======== Material provided

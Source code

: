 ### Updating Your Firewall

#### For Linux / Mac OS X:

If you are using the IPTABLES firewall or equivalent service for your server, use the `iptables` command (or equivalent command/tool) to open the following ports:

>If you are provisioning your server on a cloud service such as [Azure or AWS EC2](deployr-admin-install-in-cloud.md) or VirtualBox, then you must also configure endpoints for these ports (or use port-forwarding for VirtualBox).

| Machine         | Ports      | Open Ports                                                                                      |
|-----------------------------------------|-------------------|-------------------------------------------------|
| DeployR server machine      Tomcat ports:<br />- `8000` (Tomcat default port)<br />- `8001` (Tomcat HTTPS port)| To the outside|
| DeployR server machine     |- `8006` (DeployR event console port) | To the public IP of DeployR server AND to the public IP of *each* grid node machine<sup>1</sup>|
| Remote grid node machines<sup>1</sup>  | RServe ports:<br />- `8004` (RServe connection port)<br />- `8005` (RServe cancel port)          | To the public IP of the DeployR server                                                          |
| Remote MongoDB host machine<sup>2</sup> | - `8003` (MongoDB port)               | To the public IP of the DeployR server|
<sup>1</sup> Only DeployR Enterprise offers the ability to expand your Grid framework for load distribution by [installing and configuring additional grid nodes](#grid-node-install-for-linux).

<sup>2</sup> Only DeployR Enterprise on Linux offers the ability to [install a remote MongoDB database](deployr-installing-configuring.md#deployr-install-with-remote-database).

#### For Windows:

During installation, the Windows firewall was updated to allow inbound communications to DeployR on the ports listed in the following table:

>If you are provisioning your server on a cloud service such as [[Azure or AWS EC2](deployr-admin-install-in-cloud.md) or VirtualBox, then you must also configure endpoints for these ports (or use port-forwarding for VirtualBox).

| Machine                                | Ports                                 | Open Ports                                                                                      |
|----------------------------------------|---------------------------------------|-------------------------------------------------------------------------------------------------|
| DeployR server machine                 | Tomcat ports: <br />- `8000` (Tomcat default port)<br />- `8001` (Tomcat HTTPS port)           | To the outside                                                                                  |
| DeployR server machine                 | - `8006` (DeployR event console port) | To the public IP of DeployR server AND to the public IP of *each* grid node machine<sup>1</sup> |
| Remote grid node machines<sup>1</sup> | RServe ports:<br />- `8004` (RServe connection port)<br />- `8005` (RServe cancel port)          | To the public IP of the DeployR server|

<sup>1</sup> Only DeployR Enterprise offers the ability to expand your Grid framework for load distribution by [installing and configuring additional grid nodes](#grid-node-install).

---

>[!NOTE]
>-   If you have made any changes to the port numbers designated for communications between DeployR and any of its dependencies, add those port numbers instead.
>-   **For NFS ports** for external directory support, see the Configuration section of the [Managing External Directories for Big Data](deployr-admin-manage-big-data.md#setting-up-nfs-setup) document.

================

■ Problem requirements ■
The line above containing "node machine<sup>1</sup> |", the line containing "port numbers instead.", and every line between them are to be transcribed exactly; no other line is wanted.

■ Solution to the problem ■
| DeployR server machine                 | - `8006` (DeployR event console port) | To the public IP of DeployR server AND to the public IP of *each* grid node machine<sup>1</sup> |
| Remote grid node machines<sup>1</sup> | RServe ports:<br />- `8004` (RServe connection port)<br />- `8005` (RServe cancel port)          | To the public IP of the DeployR server|

<sup>1</sup> Only DeployR Enterprise offers the ability to expand your Grid framework for load distribution by [installing and configuring additional grid nodes](#grid-node-install).

---

>[!NOTE]
>-   If you have made any changes to the port numbers designated for communications between DeployR and any of its dependencies, add those port numbers instead.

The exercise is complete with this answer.